Exercise description » Nothing outside the range is wanted. Repeat exactly the lines below from the one with "Get the chassis" through the one with "to move the".

Data for the task »

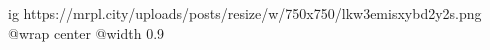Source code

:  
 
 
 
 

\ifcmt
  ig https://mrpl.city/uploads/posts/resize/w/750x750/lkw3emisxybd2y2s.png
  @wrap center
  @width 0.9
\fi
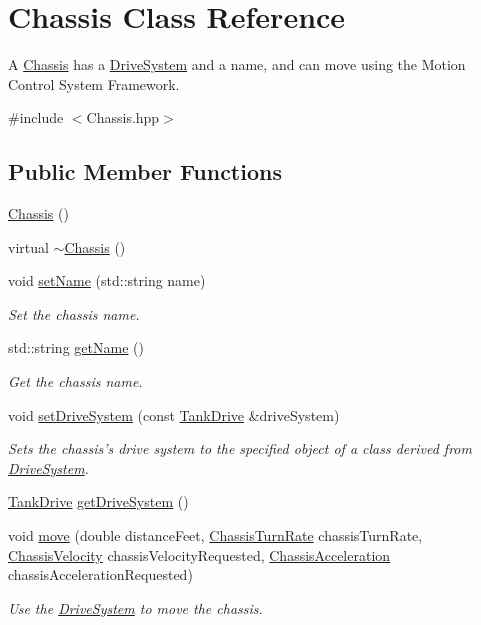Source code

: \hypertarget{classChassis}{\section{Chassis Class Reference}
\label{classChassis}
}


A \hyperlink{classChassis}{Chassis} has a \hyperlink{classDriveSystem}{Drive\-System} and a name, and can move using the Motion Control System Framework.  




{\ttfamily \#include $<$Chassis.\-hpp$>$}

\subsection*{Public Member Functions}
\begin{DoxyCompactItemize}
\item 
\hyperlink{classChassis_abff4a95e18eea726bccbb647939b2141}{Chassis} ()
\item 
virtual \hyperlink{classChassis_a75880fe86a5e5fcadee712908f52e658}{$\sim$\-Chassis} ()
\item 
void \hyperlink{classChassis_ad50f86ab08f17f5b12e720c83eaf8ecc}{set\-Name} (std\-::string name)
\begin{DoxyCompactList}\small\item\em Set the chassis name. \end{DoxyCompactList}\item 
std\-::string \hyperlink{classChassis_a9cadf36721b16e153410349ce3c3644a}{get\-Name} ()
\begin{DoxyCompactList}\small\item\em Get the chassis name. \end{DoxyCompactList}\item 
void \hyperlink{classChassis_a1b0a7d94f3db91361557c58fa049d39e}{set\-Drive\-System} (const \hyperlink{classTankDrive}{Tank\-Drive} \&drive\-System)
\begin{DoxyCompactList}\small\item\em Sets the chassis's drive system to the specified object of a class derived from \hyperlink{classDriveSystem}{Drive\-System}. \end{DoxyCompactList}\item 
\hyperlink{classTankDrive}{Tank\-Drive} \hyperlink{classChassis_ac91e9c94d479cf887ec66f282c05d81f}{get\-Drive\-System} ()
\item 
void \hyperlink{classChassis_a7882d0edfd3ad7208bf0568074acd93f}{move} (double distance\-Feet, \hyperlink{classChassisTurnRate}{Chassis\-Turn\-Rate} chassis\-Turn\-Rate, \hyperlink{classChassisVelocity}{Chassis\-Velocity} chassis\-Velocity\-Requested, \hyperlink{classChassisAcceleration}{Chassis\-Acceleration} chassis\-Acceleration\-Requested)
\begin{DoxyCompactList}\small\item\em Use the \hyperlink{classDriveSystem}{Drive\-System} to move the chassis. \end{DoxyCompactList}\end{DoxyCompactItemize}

---

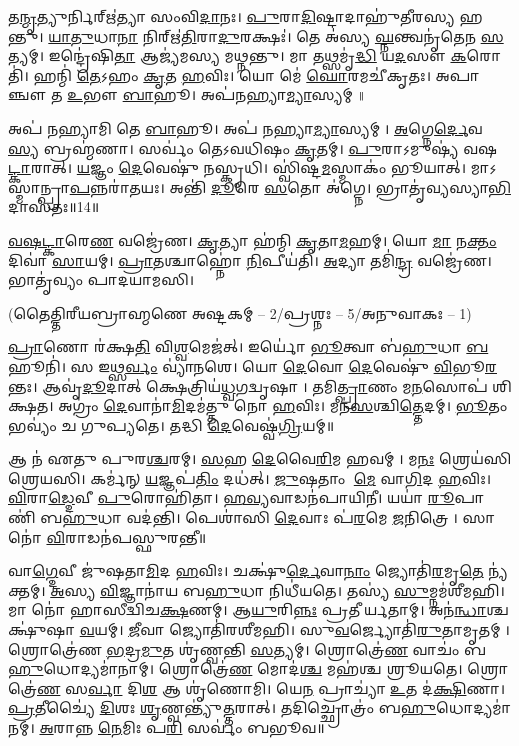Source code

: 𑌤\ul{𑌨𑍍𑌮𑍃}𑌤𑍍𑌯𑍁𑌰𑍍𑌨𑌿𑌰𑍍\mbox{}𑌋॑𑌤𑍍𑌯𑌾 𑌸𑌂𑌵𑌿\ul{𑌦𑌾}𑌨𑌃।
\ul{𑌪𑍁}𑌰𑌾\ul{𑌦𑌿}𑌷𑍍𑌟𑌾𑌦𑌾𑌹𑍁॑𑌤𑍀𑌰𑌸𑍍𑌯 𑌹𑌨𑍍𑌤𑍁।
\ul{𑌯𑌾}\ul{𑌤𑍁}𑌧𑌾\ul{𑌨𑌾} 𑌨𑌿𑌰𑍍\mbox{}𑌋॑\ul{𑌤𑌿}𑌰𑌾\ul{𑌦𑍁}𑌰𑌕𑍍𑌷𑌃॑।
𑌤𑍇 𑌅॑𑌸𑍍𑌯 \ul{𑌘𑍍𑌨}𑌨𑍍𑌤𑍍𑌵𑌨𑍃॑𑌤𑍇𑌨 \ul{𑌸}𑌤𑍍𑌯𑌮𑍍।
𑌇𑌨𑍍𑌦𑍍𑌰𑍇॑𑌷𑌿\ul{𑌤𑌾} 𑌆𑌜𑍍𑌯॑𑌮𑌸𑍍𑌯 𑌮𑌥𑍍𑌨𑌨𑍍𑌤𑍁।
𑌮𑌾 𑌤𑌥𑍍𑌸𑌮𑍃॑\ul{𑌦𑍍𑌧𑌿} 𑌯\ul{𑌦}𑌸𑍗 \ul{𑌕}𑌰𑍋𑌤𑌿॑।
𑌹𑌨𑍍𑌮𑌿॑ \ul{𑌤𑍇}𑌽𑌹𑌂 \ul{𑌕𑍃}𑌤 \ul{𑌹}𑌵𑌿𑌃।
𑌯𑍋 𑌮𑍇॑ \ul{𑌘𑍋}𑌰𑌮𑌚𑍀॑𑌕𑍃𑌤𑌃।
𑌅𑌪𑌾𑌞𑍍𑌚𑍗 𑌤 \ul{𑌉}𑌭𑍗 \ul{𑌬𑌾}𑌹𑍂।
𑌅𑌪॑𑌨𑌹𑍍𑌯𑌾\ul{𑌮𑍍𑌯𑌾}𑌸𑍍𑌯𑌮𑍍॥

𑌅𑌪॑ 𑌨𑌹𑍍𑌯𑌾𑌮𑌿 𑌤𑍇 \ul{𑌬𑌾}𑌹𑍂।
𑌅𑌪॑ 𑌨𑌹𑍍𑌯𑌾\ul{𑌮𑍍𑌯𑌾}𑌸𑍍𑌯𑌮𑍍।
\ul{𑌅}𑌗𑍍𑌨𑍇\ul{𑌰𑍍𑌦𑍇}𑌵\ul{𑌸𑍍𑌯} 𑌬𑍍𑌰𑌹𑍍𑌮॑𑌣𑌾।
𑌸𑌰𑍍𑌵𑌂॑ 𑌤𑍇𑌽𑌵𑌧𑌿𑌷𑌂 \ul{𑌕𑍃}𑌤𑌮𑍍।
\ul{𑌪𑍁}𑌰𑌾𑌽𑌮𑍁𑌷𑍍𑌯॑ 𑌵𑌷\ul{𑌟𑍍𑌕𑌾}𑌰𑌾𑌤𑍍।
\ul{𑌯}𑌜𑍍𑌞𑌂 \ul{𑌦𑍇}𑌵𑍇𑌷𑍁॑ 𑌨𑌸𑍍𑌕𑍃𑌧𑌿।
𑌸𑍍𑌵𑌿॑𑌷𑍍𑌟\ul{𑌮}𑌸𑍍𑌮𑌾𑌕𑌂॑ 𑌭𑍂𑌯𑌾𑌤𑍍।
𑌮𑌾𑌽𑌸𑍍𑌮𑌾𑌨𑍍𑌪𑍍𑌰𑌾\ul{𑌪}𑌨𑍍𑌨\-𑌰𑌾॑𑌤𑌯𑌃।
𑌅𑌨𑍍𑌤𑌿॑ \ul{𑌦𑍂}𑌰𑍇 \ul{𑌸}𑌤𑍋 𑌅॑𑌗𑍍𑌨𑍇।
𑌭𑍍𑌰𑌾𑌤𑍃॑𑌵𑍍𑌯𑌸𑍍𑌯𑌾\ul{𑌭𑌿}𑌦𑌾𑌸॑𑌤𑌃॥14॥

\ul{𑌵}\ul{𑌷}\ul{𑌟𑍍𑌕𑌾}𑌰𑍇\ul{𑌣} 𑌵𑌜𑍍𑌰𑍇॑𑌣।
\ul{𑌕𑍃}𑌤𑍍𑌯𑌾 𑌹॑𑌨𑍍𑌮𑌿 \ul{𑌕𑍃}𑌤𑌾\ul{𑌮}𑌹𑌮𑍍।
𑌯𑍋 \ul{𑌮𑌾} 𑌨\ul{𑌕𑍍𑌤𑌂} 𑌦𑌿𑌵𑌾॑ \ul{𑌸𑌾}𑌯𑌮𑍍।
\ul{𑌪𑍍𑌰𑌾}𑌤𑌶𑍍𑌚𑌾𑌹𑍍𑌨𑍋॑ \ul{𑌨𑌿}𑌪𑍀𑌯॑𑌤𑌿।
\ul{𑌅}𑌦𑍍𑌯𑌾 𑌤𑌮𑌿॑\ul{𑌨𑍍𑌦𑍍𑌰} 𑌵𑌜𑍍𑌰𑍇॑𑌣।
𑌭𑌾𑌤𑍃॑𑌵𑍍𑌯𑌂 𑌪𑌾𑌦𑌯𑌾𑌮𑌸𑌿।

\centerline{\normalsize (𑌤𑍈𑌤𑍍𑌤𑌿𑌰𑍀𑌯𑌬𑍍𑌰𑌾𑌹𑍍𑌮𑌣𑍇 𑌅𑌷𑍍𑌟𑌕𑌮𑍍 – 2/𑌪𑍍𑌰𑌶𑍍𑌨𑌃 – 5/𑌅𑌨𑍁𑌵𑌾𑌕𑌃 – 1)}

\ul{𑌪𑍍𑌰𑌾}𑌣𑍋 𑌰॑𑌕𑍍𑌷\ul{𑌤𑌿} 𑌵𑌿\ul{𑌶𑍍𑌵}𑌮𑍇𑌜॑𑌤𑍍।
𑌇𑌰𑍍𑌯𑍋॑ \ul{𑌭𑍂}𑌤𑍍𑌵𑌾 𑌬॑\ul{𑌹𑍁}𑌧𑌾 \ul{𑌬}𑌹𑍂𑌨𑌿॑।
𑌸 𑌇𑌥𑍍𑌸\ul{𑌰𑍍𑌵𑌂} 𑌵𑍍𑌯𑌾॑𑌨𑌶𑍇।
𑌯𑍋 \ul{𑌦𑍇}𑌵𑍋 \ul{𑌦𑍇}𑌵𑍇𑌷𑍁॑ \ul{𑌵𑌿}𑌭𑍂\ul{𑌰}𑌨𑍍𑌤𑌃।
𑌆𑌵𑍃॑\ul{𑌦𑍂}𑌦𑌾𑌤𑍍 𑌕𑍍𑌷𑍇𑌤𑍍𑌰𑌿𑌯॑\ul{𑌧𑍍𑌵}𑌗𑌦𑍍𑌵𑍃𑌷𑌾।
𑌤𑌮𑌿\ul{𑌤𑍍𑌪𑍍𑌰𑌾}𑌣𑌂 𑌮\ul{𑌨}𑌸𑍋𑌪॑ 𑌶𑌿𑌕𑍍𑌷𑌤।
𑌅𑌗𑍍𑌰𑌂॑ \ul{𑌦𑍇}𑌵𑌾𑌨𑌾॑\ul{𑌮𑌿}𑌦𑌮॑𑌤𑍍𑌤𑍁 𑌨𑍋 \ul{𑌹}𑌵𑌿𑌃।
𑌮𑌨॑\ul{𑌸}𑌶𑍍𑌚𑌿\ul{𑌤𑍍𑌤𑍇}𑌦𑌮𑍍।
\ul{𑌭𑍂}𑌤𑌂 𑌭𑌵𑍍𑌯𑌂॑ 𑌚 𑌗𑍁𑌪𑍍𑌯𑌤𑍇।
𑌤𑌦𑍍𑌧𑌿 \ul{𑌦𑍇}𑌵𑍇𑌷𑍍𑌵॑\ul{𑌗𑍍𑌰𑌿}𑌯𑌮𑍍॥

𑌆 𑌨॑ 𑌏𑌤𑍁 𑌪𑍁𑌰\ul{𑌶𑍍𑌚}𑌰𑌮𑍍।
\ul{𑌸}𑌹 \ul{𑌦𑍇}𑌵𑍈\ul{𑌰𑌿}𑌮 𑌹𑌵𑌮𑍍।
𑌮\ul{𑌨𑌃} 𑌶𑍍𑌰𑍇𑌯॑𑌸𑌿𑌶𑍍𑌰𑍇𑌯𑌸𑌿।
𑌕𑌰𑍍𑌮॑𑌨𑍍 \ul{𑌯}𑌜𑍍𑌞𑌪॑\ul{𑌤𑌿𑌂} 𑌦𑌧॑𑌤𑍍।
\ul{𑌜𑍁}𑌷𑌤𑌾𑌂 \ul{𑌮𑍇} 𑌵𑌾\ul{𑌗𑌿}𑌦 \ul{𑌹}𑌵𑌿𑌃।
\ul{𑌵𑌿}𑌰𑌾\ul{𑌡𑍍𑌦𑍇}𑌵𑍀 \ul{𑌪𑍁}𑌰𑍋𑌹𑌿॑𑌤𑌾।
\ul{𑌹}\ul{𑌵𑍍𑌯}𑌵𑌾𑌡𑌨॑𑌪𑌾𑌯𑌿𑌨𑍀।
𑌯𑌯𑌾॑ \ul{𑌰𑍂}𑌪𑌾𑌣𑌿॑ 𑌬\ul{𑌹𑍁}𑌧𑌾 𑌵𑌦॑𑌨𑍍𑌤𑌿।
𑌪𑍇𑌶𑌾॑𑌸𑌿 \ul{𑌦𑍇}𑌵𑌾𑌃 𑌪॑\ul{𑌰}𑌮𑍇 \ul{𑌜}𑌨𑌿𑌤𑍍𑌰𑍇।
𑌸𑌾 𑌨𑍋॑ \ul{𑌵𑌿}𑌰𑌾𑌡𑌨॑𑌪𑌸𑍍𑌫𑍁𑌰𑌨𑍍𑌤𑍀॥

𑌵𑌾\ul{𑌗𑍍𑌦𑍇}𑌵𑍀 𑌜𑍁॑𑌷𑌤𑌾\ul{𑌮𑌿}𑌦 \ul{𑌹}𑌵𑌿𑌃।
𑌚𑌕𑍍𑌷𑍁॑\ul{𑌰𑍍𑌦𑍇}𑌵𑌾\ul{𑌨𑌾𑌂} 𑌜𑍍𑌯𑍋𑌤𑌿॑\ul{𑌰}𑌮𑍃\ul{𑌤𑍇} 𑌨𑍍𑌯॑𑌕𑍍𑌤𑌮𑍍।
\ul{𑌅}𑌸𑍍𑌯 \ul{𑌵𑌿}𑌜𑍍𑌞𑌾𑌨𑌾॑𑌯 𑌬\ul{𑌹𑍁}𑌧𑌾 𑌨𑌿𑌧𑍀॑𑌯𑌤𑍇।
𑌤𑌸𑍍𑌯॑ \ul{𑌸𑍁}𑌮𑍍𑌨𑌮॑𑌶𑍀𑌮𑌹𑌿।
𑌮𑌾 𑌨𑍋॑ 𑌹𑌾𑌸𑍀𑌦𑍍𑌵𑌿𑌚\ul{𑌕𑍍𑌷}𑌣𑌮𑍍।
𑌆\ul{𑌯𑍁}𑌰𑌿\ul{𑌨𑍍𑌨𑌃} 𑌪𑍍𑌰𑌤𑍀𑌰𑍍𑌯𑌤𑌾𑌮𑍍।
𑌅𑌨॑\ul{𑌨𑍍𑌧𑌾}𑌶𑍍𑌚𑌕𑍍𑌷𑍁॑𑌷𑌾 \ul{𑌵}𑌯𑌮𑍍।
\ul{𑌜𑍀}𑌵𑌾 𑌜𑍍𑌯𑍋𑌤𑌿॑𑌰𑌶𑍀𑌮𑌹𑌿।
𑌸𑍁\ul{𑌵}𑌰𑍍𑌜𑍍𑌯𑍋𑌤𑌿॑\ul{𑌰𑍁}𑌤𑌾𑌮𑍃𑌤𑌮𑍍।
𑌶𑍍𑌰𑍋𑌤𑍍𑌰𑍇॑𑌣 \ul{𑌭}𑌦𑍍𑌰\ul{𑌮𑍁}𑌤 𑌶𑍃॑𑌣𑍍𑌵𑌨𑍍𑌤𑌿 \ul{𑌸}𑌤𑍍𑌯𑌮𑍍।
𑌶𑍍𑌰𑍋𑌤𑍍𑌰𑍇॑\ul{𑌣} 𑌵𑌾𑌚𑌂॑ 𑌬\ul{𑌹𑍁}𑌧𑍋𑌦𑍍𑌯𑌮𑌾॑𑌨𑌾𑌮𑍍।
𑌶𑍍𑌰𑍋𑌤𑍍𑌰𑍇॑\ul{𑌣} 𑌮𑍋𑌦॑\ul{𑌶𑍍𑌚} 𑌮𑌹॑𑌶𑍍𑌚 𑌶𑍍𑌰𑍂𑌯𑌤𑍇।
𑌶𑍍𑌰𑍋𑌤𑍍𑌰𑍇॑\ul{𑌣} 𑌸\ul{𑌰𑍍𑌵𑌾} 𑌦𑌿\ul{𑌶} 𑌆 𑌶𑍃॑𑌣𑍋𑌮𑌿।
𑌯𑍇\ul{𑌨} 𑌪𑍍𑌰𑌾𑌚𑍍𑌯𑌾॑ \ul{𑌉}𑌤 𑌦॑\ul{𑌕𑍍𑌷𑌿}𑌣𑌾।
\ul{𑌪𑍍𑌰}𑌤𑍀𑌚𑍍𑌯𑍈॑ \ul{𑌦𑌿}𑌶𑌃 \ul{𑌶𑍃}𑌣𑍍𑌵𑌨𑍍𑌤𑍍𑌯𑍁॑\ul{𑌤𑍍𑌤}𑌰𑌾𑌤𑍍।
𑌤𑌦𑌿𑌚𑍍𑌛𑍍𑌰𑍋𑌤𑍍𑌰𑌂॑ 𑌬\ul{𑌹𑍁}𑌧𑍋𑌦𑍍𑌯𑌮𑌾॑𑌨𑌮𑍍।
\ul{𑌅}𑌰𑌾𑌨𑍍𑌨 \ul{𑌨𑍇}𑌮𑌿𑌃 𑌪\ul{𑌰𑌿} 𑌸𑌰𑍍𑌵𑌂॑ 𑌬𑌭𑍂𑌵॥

Exercise result »
\begin{DoxyCompactList}\small\item\em Get the chassis name. \end{DoxyCompactList}\item 
void \hyperlink{classChassis_a1b0a7d94f3db91361557c58fa049d39e}{set\-Drive\-System} (const \hyperlink{classTankDrive}{Tank\-Drive} \&drive\-System)
\begin{DoxyCompactList}\small\item\em Sets the chassis's drive system to the specified object of a class derived from \hyperlink{classDriveSystem}{Drive\-System}. \end{DoxyCompactList}\item 
\hyperlink{classTankDrive}{Tank\-Drive} \hyperlink{classChassis_ac91e9c94d479cf887ec66f282c05d81f}{get\-Drive\-System} ()
\item 
void \hyperlink{classChassis_a7882d0edfd3ad7208bf0568074acd93f}{move} (double distance\-Feet, \hyperlink{classChassisTurnRate}{Chassis\-Turn\-Rate} chassis\-Turn\-Rate, \hyperlink{classChassisVelocity}{Chassis\-Velocity} chassis\-Velocity\-Requested, \hyperlink{classChassisAcceleration}{Chassis\-Acceleration} chassis\-Acceleration\-Requested)
\begin{DoxyCompactList}\small\item\em Use the \hyperlink{classDriveSystem}{Drive\-System} to move the chassis. \end{DoxyCompactList}\end{DoxyCompactItemize}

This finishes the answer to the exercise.